Livre d’or


Miette retrouvée du 4 décembre 2014
Je suis pour une semaine dans Le Chalet Mozin, la maison que V et P m’ont aimablement prêté pour que je puisse venir y travailler sur mes projets. J’y ai retrouvé le Livre d’Or que, dans leur ancien appartement, tous les visiteurs se faisaient le devoir de signer. J’y étais venu plusieurs fois, seul ou en couple.
J’y avais à 21 ans laissé un message qui me paraît aujourd’hui d’une bêtise désolante. Voulant paraître drôle, j’accumulais les jeux de mots embarrassants avec une assurance honteuse.
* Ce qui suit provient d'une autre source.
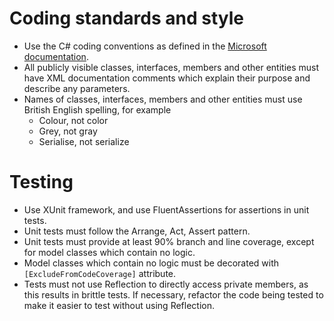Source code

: # Coding standards and style

- Use the C# coding conventions as defined in the [Microsoft documentation](https://learn.microsoft.com/en-us/dotnet/csharp/programming-guide/inside-a-program/coding-conventions).
- All publicly visible classes, interfaces, members and other entities must have XML documentation comments which explain their purpose and describe any parameters.
- Names of classes, interfaces, members and other entities must use British English spelling, for example
  - Colour, not color
  - Grey, not gray
  - Serialise, not serialize

# Testing

- Use XUnit framework, and use FluentAssertions for assertions in unit tests.
- Unit tests must follow the Arrange, Act, Assert pattern.
- Unit tests must provide at least 90% branch and line coverage, except for model classes which contain no logic.
- Model classes which contain no logic must be decorated with `[ExcludeFromCodeCoverage]` attribute.
- Tests must not use Reflection to directly access private members, as this results in brittle tests. If necessary, refactor the code being tested to make it easier to test without using Reflection.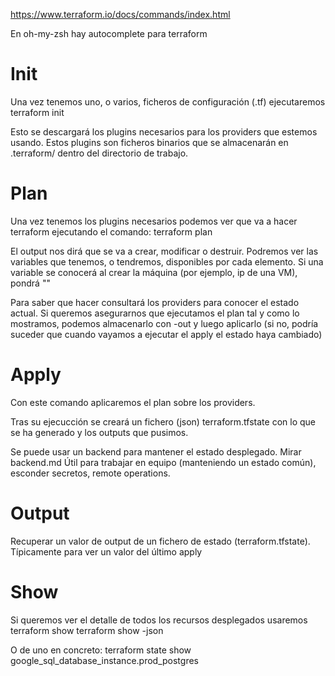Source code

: https://www.terraform.io/docs/commands/index.html

En oh-my-zsh hay autocomplete para terraform


# Init
Una vez tenemos uno, o varios, ficheros de configuración (.tf) ejecutaremos
terraform init

Esto se descargará los plugins necesarios para los providers que estemos usando. Estos plugins son ficheros binarios que se almacenarán en .terraform/ dentro del directorio de trabajo.



# Plan
Una vez tenemos los plugins necesarios podemos ver que va a hacer terraform ejecutando el comando:
terraform plan

El output nos dirá que se va a crear, modificar o destruir.
Podremos ver las variables que tenemos, o tendremos, disponibles por cada elemento.
Si una variable se conocerá al crear la máquina (por ejemplo, ip de una VM), pondrá "<computed>"

Para saber que hacer consultará los providers para conocer el estado actual.
Si queremos asegurarnos que ejecutamos el plan tal y como lo mostramos, podemos almacenarlo con -out y luego aplicarlo (si no, podría suceder que cuando vayamos a ejecutar el apply el estado haya cambiado)



# Apply
Con este comando aplicaremos el plan sobre los providers.

Tras su ejecucción se creará un fichero (json) terraform.tfstate con lo que se ha generado y los outputs que pusimos.

Se puede usar un backend para mantener el estado desplegado. Mirar backend.md
Útil para trabajar en equipo (manteniendo un estado común), esconder secretos, remote operations.




# Output
Recuperar un valor de output de un fichero de estado (terraform.tfstate).
Típicamente para ver un valor del último apply



# Show
Si queremos ver el detalle de todos los recursos desplegados usaremos
terraform show
terraform show -json

O de uno en concreto:
terraform state show google_sql_database_instance.prod_postgres
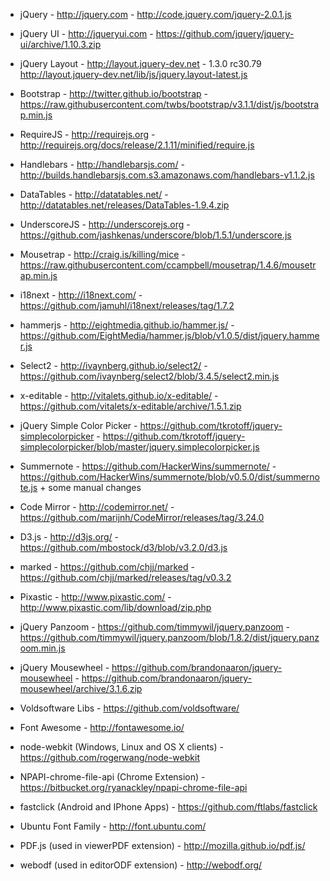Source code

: * jQuery - http://jquery.com - http://code.jquery.com/jquery-2.0.1.js
* jQuery UI - http://jqueryui.com - https://github.com/jquery/jquery-ui/archive/1.10.3.zip
* jQuery Layout - http://layout.jquery-dev.net - 1.3.0 rc30.79 http://layout.jquery-dev.net/lib/js/jquery.layout-latest.js
* Bootstrap - http://twitter.github.io/bootstrap - https://raw.githubusercontent.com/twbs/bootstrap/v3.1.1/dist/js/bootstrap.min.js
* RequireJS - http://requirejs.org - http://requirejs.org/docs/release/2.1.11/minified/require.js
* Handlebars - http://handlebarsjs.com/ - http://builds.handlebarsjs.com.s3.amazonaws.com/handlebars-v1.1.2.js
* DataTables - http://datatables.net/ - http://datatables.net/releases/DataTables-1.9.4.zip
* UnderscoreJS - http://underscorejs.org - https://github.com/jashkenas/underscore/blob/1.5.1/underscore.js
* Mousetrap - http://craig.is/killing/mice - https://raw.githubusercontent.com/ccampbell/mousetrap/1.4.6/mousetrap.min.js
* i18next - http://i18next.com/ - https://github.com/jamuhl/i18next/releases/tag/1.7.2
* hammerjs - http://eightmedia.github.io/hammer.js/ - https://github.com/EightMedia/hammer.js/blob/v1.0.5/dist/jquery.hammer.js
* Select2 - http://ivaynberg.github.io/select2/ - https://github.com/ivaynberg/select2/blob/3.4.5/select2.min.js
* x-editable - http://vitalets.github.io/x-editable/ - https://github.com/vitalets/x-editable/archive/1.5.1.zip
* jQuery Simple Color Picker - https://github.com/tkrotoff/jquery-simplecolorpicker - https://github.com/tkrotoff/jquery-simplecolorpicker/blob/master/jquery.simplecolorpicker.js
* Summernote - https://github.com/HackerWins/summernote/ - https://github.com/HackerWins/summernote/blob/v0.5.0/dist/summernote.js + some manual changes
* Code Mirror - http://codemirror.net/ - https://github.com/marijnh/CodeMirror/releases/tag/3.24.0
* D3.js - http://d3js.org/ - https://github.com/mbostock/d3/blob/v3.2.0/d3.js
* marked - https://github.com/chjj/marked - https://github.com/chjj/marked/releases/tag/v0.3.2
* Pixastic - http://www.pixastic.com/ - http://www.pixastic.com/lib/download/zip.php
* jQuery Panzoom - https://github.com/timmywil/jquery.panzoom - https://github.com/timmywil/jquery.panzoom/blob/1.8.2/dist/jquery.panzoom.min.js
* jQuery Mousewheel - https://github.com/brandonaaron/jquery-mousewheel - https://github.com/brandonaaron/jquery-mousewheel/archive/3.1.6.zip

* Voldsoftware Libs - https://github.com/voldsoftware/

* Font Awesome - http://fontawesome.io/
* node-webkit (Windows, Linux and OS X clients) - https://github.com/rogerwang/node-webkit
* NPAPI-chrome-file-api (Chrome Extension) - https://bitbucket.org/ryanackley/npapi-chrome-file-api
* fastclick (Android and IPhone Apps) - https://github.com/ftlabs/fastclick
* Ubuntu Font Family - http://font.ubuntu.com/
* PDF.js (used in viewerPDF extension) - http://mozilla.github.io/pdf.js/
* webodf (used in editorODF extension) - http://webodf.org/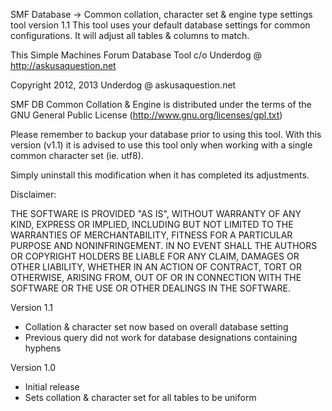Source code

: SMF Database -> Common collation, character set & engine type settings tool version 1.1 
This tool uses your default database settings for common configurations. It will adjust all tables & columns to match.

This Simple Machines Forum Database Tool c/o Underdog @ http://askusaquestion.net

Copyright 2012, 2013 Underdog @ askusaquestion.net

SMF DB Common Collation & Engine is distributed under the terms of the GNU General Public License
(http://www.gnu.org/licenses/gpl.txt)

Please remember to backup your database prior to using this tool. 
With this version (v1.1) it is advised to use this tool only when working with a single common character set (ie. utf8).
		
Simply uninstall this modification when it has completed its adjustments.

Disclaimer:

THE SOFTWARE IS PROVIDED "AS IS", WITHOUT WARRANTY OF ANY KIND, EXPRESS OR IMPLIED, INCLUDING BUT NOT LIMITED TO THE WARRANTIES OF MERCHANTABILITY, FITNESS FOR A PARTICULAR PURPOSE AND NONINFRINGEMENT. IN NO EVENT SHALL THE AUTHORS OR COPYRIGHT HOLDERS BE LIABLE FOR ANY CLAIM, DAMAGES OR OTHER LIABILITY, WHETHER IN AN ACTION OF CONTRACT, TORT OR OTHERWISE, ARISING FROM, OUT OF OR IN CONNECTION WITH THE SOFTWARE OR THE USE OR OTHER DEALINGS IN THE SOFTWARE.


Version 1.1
+ Collation & character set now based on overall database setting
+ Previous query did not work for database designations containing hyphens

Version 1.0
+ Initial release
+ Sets collation & character set for all tables to be uniform

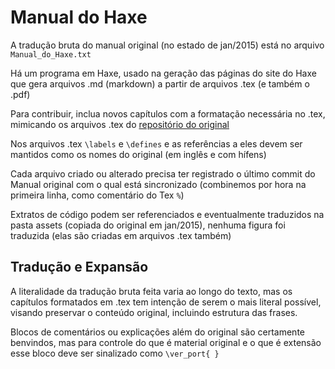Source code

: Manual do Haxe
==============

A tradução bruta do manual original (no estado de jan/2015) está no arquivo `Manual_do_Haxe.txt`

Há um programa em Haxe, usado na geração das páginas do site do Haxe que gera arquivos .md (markdown) a partir de arquivos .tex (e também o .pdf)

Para contribuir, inclua novos capítulos com a formatação necessária no .tex, mimicando os arquivos .tex do [repositório do original](https://github.com/HaxeFoundation/HaxeManual)

Nos arquivos .tex `\labels` e `\defines` e as referências a eles devem ser mantidos como os nomes do original (em inglês e com hífens) 

Cada arquivo criado ou alterado precisa ter registrado o último commit do Manual original com o qual está sincronizado (combinemos por hora na primeira linha, como comentário do Tex `%`)

Extratos de código podem ser referenciados e eventualmente traduzidos na pasta assets (copiada do original em jan/2015), nenhuma figura foi traduzida (elas são criadas em arquivos .tex também) 




Tradução e Expansão
-------------------

A literalidade da tradução bruta feita varia ao longo do texto, mas os capítulos formatados em .tex tem intenção de serem o mais literal possível, visando preservar o conteúdo original, incluindo estrutura das frases.

Blocos de comentários ou explicações além do original são certamente benvindos, mas para controle do que é material original e o que é extensão esse bloco deve ser sinalizado como `\ver_port{ }`


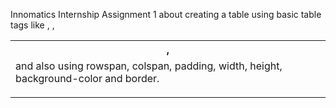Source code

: Innomatics Internship Assignment 1 about creating a table using basic table tags like <table>, <th>, <tr>, <td> and also using rowspan, colspan, padding, width, height, background-color and border.
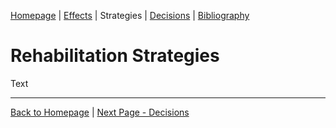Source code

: <!--
	Tab 3: Research and promote organisations and strategies that aid rehabilitation from drug or alcohol abuse and explain how they help.
-->

[Homepage](README.md) | [Effects](2_Effects.md) | Strategies | [Decisions](4_Decisions.md) | [Bibliography](5_Bibliography.md)

# Rehabilitation Strategies

Text

---

[Back to Homepage](README.md) | [Next Page - Decisions](4_Decisions.md)
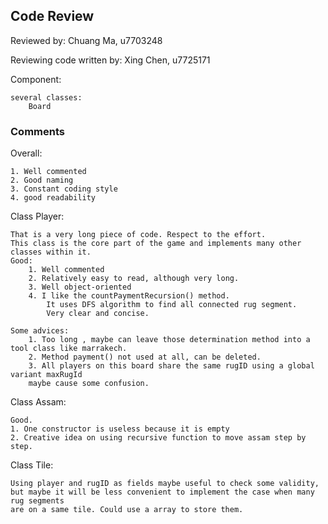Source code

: ## Code Review

Reviewed by:   Chuang Ma,   u7703248

Reviewing code written by:   Xing Chen,   u7725171

Component:

    several classes: 
        Board

### Comments
Overall:

    1. Well commented
    2. Good naming
    3. Constant coding style
    4. good readability

Class Player:

    That is a very long piece of code. Respect to the effort.
    This class is the core part of the game and implements many other classes within it.
    Good:
        1. Well commented
        2. Relatively easy to read, although very long.
        3. Well object-oriented
        4. I like the countPaymentRecursion() method. 
            It uses DFS algorithm to find all connected rug segment.
            Very clear and concise.

    Some advices:
        1. Too long , maybe can leave those determination method into a tool class like marrakech.
        2. Method payment() not used at all, can be deleted.
        3. All players on this board share the same rugID using a global variant maxRugId
        maybe cause some confusion.

Class Assam:

    Good.
    1. One constructor is useless because it is empty
    2. Creative idea on using recursive function to move assam step by step.

Class Tile:

    Using player and rugID as fields maybe useful to check some validity,
    but maybe it will be less convenient to implement the case when many rug segments
    are on a same tile. Could use a array to store them.
    

    


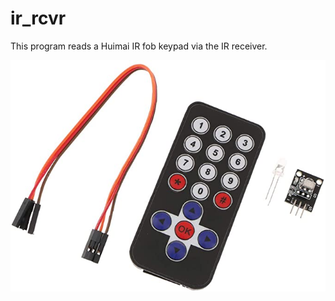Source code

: # ir_rcvr
This program reads a Huimai IR fob keypad via the IR receiver.

![Huimai IR keypad & controller](images/512fqC22hwL._AC_SX679_.jpg)
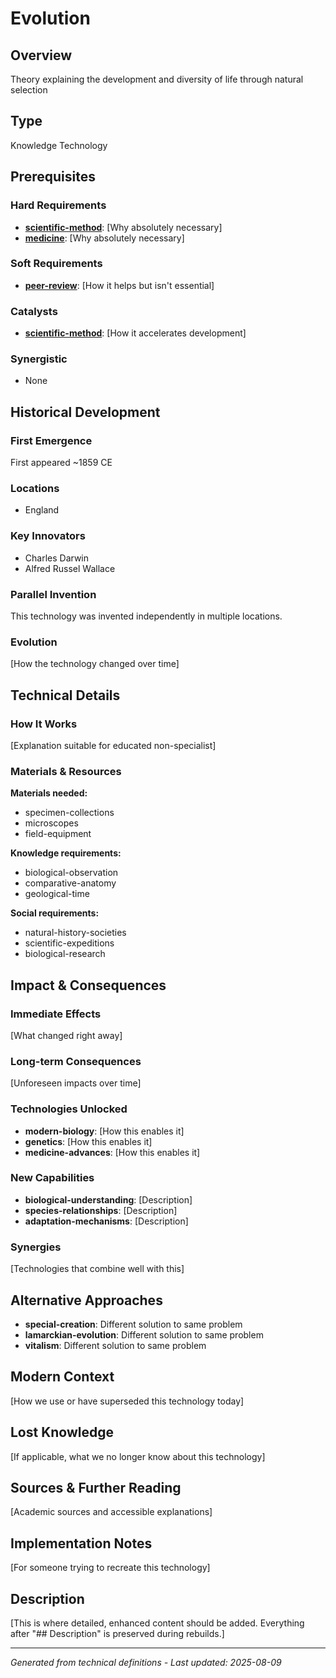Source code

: # Evolution

## Overview
Theory explaining the development and diversity of life through natural selection

## Type
Knowledge Technology

## Prerequisites

### Hard Requirements
- **[scientific-method](../scientific-method/README.md)**: [Why absolutely necessary]
- **[medicine](../medicine/README.md)**: [Why absolutely necessary]

### Soft Requirements
- **[peer-review](../peer-review/README.md)**: [How it helps but isn't essential]

### Catalysts
- **[scientific-method](../scientific-method/README.md)**: [How it accelerates development]

### Synergistic
- None

## Historical Development

### First Emergence
First appeared ~1859 CE

### Locations
- England

### Key Innovators
- Charles Darwin
- Alfred Russel Wallace

### Parallel Invention
This technology was invented independently in multiple locations.

### Evolution
[How the technology changed over time]

## Technical Details

### How It Works
[Explanation suitable for educated non-specialist]

### Materials & Resources
**Materials needed:**
- specimen-collections
- microscopes
- field-equipment


**Knowledge requirements:**
- biological-observation
- comparative-anatomy
- geological-time


**Social requirements:**
- natural-history-societies
- scientific-expeditions
- biological-research

## Impact & Consequences

### Immediate Effects
[What changed right away]

### Long-term Consequences
[Unforeseen impacts over time]

### Technologies Unlocked
- **modern-biology**: [How this enables it]
- **genetics**: [How this enables it]
- **medicine-advances**: [How this enables it]

### New Capabilities
- **biological-understanding**: [Description]
- **species-relationships**: [Description]
- **adaptation-mechanisms**: [Description]

### Synergies
[Technologies that combine well with this]

## Alternative Approaches
- **special-creation**: Different solution to same problem
- **lamarckian-evolution**: Different solution to same problem
- **vitalism**: Different solution to same problem

## Modern Context
[How we use or have superseded this technology today]

## Lost Knowledge
[If applicable, what we no longer know about this technology]

## Sources & Further Reading
[Academic sources and accessible explanations]

## Implementation Notes
[For someone trying to recreate this technology]

## Description






[This is where detailed, enhanced content should be added. Everything after "## Description" is preserved during rebuilds.]

---
*Generated from technical definitions - Last updated: 2025-08-09*
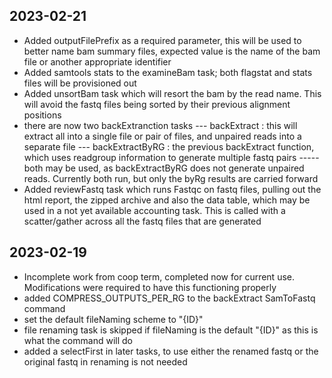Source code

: ## 2023-02-21
- Added outputFilePrefix as a required parameter, this will be used to better name bam summary files, expected value is the name of the bam file or another appropriate identifier
- Added samtools stats to the examineBam task; both flagstat and stats files will be provisioned out
- Added unsortBam task which will resort the bam by the read name. This will avoid the fastq files being sorted by their previous alignment positions
- there are now two backExtranction tasks
--- backExtract : this will extract all into a single file or pair of files, and unpaired reads into a separate file
--- backExtractByRG : the previous backExtract function, which uses readgroup information to generate multiple fastq pairs
----- both may be used, as backExtractByRG does not generate unpaired reads. Currently both run, but only the byRg results are carried forward
- Added reviewFastq task which runs Fastqc on fastq files, pulling out the html report, the zipped archive and also the data table, which may be used in a not yet available accounting task. This is called with a scatter/gather across all the fastq files that are generated


## 2023-02-19
- Incomplete work from coop term, completed now for current use. Modifications were required to have this functioning properly
- added COMPRESS_OUTPUTS_PER_RG to the backExtract SamToFastq command
- set the default fileNaming scheme to "{ID}"
- file renaming task is skipped if fileNaming is the default "{ID}" as this is what the command will do
- added a selectFirst in later tasks, to use either the renamed fastq or the original fastq in renaming is not needed
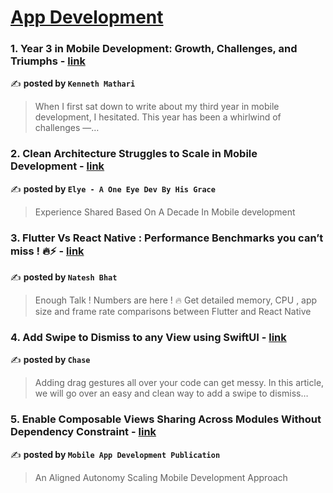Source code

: 
<h1><a href=https://medium.com/tag/mobile-app-development/recommended target="_blank" rel="noopener noreferrer">App Development</a></h1>
<h3>1. Year 3 in Mobile Development: Growth, Challenges, and Triumphs - <a href="https://medium.com/@KennethMathari/year-3-in-mobile-development-growth-challenges-and-triumphs-d893894d54a6" target="_blank" rel="noopener noreferrer">link</a></h3>

✍️ **posted by `Kenneth Mathari`**

<blockquote>When I first sat down to write about my third year in mobile development, I hesitated. This year has been a whirlwind of challenges —…</blockquote>

<h3>2. Clean Architecture Struggles to Scale in Mobile Development - <a href="https://medium.com/@elye-project/clean-architecture-struggles-to-scale-in-mobile-development-85971471ac7a" target="_blank" rel="noopener noreferrer">link</a></h3>

✍️ **posted by `Elye - A One Eye Dev By His Grace`**

<blockquote>Experience Shared Based On A Decade In Mobile development</blockquote>

<h3>3. Flutter Vs React Native : Performance Benchmarks you can’t miss ! 🔥⚡️ - <a href="https://medium.com/@nateshmbhat/flutter-vs-react-native-performance-benchmarks-you-cant-miss-️-2e31905df9b4" target="_blank" rel="noopener noreferrer">link</a></h3>

✍️ **posted by `Natesh Bhat`**

<blockquote>Enough Talk ! Numbers are here ! 🔥 Get detailed memory, CPU , app size and frame rate comparisons between Flutter and React Native</blockquote>

<h3>4. Add Swipe to Dismiss to any View using SwiftUI - <a href="https://medium.com/@jpmtech/add-swipe-to-dismiss-to-any-view-using-swiftui-262fb53f8bf5" target="_blank" rel="noopener noreferrer">link</a></h3>

✍️ **posted by `Chase`**

<blockquote>Adding drag gestures all over your code can get messy. In this article, we will go over an easy and clean way to add a swipe to dismiss…</blockquote>

<h3>5. Enable Composable Views Sharing Across Modules Without Dependency Constraint - <a href="https://medium.com/mobile-app-development-publication/enable-composable-views-sharing-across-modules-without-dependency-constraint-a7290257d987" target="_blank" rel="noopener noreferrer">link</a></h3>

✍️ **posted by `Mobile App Development Publication`**

<blockquote>An Aligned Autonomy Scaling Mobile Development Approach</blockquote>

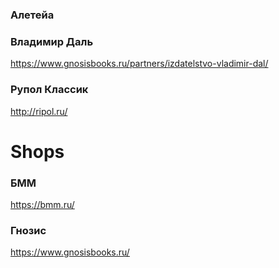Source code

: 


### Алетейа

[](https://aletheia.spb.ru/)


### Владимир Даль

https://www.gnosisbooks.ru/partners/izdatelstvo-vladimir-dal/



### Рупол Классик

http://ripol.ru/



# Shops 


### БММ

https://bmm.ru/


### Гнозис

https://www.gnosisbooks.ru/









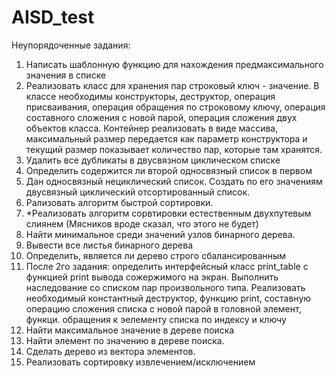 # AISD_test

Неупорядоченные задания:

1. Написать шаблонную функцию для нахождения предмаксимального значения в списке
2. Реализовать класс для хранения пар строковый ключ - значение. В классе необходимы конструкторы, деструктор, операция присваивания, операция обращения по строковому ключу, операция составного сложения с новой парой, операция сложения двух объектов класса. Контейнер реализовать в виде массива, максимальный размер передается как параметр конструктора и текущий размер показывает количество пар, которые там хранятся.
3. Удалить все дубликаты в двусвязном циклическом списке
4. Определить содержится ли второй односвязный список в первом
5. Дан односвязный нециклический список. Создать по его значениям двусвязный циклический отсортированный список.
6. Рализовать алгоритм быстрой сортировки.
7. \*Реализовать алгоритм сорвтировки естественным двухпутевым слиянем (Мясников вроде сказал, что этого не будет)
8. Найти минимальное среди значений узлов бинарного дерева.
9. Вывести все листья бинарного дерева
10. Определить, является ли дерево строго сбалансированным
11. После 2го задания: определить интерфейсный класс print_table с функцией print вывода сожержимого на экран. Выполнить наследование со списком пар произвольного типа. Реализовать необходимый константный деструктор, функцию print, составную операцию сложения списка с новой парой в головной элемент, функци. обращения к эелементу списка по индексу и ключу
12. Найти максимальное значение в дереве поиска
13. Найти элемент по значению в дереве поиска.
14. Сделать дерево из вектора элементов.
15. Реализовать сортировку извлечением/исключением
Je regrette couramment cette époque de mon arrivée à Paris, où j’étais gai, heureux et improductif ; j’ai le souvenir d’une grande créativité souvent stérile : les pièces pour piano que je composais, les poèmes que j’écrivais, dont certains me paraissent encore beaux aujourd’hui encore ; et cependant je crois que j’étais alors surtout constitué de plâtre creux. J’étais traversé de brillantes impulsions, de charisme jeune, de cerveaux en ébullition : le mien et surtout ceux des autres, ceux que je côtoyais sur Médiacritik. Mais justement, je n’étais que traversé. Rien ne restait, rien ne se fixait, rien ne s’articulait. Donc rien n’arrivait. Cela impressionnait certain, en énervait d’autres, en épuisait un plus grand nombre encore. Mais enfin je ne créais rien et étais de moi-même un parfait aveugle, persuadé d’être le génie que ceux qui m’admiraient par gentillesse me certifiaient être, bien que je n'eusse aucune idée de la forme que ce génie pourrait finir par revêtir.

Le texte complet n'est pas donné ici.